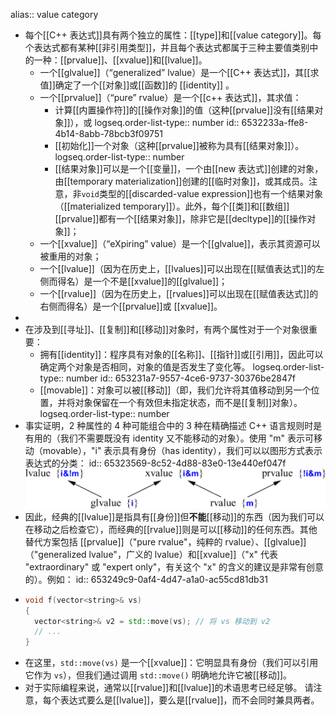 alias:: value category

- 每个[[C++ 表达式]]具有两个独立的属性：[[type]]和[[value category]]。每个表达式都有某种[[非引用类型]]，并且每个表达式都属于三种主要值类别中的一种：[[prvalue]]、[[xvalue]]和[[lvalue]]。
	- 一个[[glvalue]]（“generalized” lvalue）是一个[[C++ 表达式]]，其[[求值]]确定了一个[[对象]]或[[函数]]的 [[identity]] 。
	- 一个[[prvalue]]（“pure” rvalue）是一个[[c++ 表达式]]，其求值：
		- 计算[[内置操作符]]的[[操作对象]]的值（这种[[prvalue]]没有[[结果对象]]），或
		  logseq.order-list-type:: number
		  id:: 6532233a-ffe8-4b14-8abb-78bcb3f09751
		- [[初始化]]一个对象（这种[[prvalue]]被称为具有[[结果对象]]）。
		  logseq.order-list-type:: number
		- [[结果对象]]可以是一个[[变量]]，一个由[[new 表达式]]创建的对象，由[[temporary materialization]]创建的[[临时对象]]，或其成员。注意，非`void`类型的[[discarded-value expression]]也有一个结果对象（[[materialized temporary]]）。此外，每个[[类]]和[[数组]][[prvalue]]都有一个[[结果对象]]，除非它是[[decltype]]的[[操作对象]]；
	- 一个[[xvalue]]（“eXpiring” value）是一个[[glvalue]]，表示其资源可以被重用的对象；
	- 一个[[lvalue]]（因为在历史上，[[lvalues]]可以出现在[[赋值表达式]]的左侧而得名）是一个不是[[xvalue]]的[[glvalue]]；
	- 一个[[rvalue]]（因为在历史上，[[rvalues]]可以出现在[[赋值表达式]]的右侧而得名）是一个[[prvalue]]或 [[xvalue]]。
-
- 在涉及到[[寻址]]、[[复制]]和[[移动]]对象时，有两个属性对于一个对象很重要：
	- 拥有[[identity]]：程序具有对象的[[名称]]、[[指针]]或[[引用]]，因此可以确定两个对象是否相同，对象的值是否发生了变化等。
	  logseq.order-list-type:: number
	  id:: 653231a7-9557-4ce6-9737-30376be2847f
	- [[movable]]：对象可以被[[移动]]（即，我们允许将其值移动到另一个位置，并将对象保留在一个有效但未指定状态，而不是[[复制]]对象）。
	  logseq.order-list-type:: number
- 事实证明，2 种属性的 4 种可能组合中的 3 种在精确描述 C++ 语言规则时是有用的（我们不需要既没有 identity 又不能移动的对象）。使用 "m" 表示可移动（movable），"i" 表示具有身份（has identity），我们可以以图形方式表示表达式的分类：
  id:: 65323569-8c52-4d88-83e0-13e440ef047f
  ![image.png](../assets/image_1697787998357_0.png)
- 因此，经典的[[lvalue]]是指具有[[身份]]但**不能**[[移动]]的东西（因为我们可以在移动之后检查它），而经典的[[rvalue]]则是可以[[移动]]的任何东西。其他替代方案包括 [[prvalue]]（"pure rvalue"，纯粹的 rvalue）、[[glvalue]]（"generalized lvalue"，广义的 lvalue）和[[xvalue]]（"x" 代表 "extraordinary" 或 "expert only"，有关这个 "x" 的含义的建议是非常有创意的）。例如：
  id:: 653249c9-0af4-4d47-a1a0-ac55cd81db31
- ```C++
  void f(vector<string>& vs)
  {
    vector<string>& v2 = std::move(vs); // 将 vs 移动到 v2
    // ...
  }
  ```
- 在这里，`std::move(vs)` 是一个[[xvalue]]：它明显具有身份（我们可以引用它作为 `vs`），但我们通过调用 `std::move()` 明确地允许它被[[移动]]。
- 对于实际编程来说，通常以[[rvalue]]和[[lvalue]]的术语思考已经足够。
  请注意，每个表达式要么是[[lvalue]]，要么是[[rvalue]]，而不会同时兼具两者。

* Assignment
Each line in the listing above that includes "vector" is to be copied.

* Answer to the problem
  void f(vector<string>& vs)
    vector<string>& v2 = std::move(vs); // 将 vs 移动到 v2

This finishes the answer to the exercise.